There are many award and badge schemes available for you to use or know about. This page contains general information regarding classifications, handicaps and score tracking.
For schemes that are managed by the club more information can be found on the following link: Club Badge and Award Schemes
For schemes that are only available in competitions more information can be found on the following link: Competition Badge Schemes
Classifications can be achieved by shooting three scores, in the same outdoor season, over the threshold for the target classification. Required scores differ between rounds, gender, age and bowstyle. All archers start as unclassified until achieving three scores of a higher classification.
Achievable classifications are:
Grand Master Bowman
Junior Master Bowman
Scores up to and including bowman, can be shot in the club and are managed by the secretary and records officer. Scores must be double scored. Badges cost £2.95.
Higher classifications must be shot and claimed at record status shoots.
Required scores for each classification can be found in the appropriate tables in AGBs Shooting Administrative Procedures.
Clout classifications have separate badges but have the same conditions, and cost £4.
A handicap in archery is a number between 0 and 100 which indicates the ability of an archer.
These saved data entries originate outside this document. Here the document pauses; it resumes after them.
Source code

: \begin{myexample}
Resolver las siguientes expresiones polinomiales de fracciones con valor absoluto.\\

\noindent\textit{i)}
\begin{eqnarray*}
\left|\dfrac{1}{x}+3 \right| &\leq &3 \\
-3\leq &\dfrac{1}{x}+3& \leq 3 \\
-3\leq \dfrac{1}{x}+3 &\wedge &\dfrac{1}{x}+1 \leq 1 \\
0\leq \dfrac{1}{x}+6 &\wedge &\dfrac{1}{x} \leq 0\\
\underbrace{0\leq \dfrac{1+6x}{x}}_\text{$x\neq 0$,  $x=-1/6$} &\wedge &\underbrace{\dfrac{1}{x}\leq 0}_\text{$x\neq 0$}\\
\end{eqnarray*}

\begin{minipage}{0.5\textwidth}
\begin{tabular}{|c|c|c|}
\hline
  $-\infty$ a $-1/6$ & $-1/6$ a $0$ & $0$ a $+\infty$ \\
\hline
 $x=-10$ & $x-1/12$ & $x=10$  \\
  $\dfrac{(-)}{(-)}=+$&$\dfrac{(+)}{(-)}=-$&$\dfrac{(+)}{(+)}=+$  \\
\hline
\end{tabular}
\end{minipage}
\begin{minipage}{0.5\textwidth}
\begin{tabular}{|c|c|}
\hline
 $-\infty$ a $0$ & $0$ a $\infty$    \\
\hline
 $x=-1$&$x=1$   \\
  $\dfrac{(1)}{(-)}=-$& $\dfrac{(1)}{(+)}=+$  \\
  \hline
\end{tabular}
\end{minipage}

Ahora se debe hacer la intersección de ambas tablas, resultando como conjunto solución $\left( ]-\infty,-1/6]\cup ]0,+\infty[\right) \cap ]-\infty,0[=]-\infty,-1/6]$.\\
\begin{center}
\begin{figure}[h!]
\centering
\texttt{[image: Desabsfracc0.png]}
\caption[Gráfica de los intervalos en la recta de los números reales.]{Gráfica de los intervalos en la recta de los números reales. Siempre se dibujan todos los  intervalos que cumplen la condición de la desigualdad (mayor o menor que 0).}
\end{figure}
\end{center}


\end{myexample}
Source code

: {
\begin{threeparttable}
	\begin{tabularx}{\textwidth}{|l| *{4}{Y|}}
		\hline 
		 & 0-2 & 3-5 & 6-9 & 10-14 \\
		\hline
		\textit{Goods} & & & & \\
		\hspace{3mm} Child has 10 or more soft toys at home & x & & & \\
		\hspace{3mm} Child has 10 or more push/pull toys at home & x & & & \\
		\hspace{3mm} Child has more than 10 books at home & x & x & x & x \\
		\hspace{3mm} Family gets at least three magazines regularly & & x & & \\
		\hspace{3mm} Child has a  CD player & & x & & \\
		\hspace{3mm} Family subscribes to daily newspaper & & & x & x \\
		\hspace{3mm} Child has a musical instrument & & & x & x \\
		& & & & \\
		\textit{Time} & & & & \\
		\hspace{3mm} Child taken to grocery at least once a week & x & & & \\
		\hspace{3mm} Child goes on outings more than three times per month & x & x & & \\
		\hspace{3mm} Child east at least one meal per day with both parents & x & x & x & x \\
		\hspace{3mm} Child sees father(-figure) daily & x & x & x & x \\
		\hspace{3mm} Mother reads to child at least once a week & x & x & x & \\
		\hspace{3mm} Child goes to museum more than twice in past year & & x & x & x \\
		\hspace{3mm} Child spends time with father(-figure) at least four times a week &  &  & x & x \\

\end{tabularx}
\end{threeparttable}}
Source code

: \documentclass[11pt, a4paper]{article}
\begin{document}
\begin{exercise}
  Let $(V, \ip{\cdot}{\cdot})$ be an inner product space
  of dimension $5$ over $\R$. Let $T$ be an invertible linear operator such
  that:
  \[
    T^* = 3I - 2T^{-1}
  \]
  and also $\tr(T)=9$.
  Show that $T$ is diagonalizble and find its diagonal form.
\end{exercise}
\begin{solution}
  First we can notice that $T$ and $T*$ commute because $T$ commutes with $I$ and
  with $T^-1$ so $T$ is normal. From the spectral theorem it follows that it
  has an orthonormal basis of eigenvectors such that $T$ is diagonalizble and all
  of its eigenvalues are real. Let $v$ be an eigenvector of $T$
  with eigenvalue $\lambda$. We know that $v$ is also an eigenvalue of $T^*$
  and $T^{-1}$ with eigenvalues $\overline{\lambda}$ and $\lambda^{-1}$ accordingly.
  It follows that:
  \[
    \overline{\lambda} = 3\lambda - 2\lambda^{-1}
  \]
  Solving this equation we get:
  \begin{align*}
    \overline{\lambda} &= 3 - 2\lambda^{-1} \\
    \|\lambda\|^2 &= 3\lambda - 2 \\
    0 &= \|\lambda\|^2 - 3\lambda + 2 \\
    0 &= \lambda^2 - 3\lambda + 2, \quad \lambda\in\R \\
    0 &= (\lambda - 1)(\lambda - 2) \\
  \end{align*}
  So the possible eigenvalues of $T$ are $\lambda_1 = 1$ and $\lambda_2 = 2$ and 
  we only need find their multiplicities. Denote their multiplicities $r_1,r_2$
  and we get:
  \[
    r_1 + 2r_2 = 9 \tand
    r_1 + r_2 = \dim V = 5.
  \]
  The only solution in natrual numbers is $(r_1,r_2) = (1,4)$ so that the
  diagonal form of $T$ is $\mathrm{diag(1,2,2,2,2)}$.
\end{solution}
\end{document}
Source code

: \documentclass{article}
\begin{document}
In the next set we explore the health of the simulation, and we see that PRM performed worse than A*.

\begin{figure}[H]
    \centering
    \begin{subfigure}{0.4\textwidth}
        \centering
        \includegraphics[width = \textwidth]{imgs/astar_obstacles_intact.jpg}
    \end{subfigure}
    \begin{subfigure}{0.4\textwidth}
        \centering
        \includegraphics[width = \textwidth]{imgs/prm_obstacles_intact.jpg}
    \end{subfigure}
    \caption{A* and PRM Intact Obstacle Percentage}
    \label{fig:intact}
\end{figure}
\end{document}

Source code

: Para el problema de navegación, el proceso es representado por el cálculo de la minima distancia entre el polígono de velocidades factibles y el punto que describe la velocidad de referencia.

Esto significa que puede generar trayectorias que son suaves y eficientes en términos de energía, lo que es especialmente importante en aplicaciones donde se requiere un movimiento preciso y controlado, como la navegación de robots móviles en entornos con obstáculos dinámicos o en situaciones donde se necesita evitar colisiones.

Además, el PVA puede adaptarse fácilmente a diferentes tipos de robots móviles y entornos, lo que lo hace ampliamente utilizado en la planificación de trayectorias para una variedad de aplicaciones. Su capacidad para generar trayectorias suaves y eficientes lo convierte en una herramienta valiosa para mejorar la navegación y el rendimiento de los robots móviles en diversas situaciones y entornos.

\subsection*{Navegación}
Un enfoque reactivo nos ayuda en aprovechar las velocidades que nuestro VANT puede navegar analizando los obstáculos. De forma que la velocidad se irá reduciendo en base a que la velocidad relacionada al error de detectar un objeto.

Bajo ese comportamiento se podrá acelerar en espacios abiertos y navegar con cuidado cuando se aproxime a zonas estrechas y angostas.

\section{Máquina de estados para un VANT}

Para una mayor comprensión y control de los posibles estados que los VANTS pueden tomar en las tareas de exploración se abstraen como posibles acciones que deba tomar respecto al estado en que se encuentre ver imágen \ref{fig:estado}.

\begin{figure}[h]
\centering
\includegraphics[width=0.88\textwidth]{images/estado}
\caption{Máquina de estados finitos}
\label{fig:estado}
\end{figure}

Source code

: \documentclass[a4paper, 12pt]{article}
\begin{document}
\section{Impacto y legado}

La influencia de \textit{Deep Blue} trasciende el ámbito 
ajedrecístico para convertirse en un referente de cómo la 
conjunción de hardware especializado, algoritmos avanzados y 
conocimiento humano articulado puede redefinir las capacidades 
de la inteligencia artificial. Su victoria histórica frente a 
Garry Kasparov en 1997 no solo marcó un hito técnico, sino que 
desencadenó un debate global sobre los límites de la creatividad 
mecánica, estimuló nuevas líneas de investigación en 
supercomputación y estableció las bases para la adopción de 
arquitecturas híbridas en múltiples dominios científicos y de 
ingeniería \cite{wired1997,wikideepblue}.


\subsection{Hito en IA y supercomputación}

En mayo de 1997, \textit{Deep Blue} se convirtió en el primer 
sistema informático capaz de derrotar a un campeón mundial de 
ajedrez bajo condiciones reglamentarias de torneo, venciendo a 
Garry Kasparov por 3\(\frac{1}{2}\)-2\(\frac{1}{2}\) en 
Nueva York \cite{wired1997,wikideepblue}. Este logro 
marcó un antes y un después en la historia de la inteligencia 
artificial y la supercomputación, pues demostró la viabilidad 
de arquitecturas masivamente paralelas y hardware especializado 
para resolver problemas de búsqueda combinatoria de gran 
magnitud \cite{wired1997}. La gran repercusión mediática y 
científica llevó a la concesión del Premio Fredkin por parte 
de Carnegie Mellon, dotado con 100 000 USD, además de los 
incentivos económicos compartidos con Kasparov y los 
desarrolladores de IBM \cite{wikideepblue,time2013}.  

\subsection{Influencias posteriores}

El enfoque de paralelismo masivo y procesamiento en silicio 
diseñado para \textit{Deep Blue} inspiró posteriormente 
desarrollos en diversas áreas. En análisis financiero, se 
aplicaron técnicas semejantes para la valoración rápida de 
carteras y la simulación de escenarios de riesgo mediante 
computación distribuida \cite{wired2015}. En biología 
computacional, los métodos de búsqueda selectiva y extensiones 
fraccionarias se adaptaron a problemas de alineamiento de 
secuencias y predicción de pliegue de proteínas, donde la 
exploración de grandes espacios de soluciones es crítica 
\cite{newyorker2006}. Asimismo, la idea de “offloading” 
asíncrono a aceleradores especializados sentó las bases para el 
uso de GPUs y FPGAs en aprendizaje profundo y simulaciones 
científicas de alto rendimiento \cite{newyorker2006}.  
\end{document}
The lower the handicap score the better the archer. Handicaps are available on any recognised target round. Each archer has a separate handicap done for each bowstyle as well as indoor and outdoor rounds.
Handicaps are an easy way way to keep track of your improvement, and compare different rounds when score is not the easiest way (e.g. comparing your metric and imperial rounds). Some competitions even use handicaps and score adjustment tables to allow all archers to compete on a more level playing field.
You can keep track of you own handicaps on the following website link.
You can also keep track of your handicap by submitting scores to the records officer or our golden records system.
When calculating your first handicap for the season you take an average of the handicaps for your first three scores of the season. For the second handicap you average your first handicap and the handicap score of the new round shot. Your handicap never gets worse. It is always rounded to a whole number.
For example an archer shoots three scores with handicaps 59, 54 and 57. Their first handicap is 59+54+57/3=57
They then shoot another 59 handicap round. 57+59/2=58. The archers handicap remains at 57.
They then shoot a 55 handicap round and their handicap improves to 56.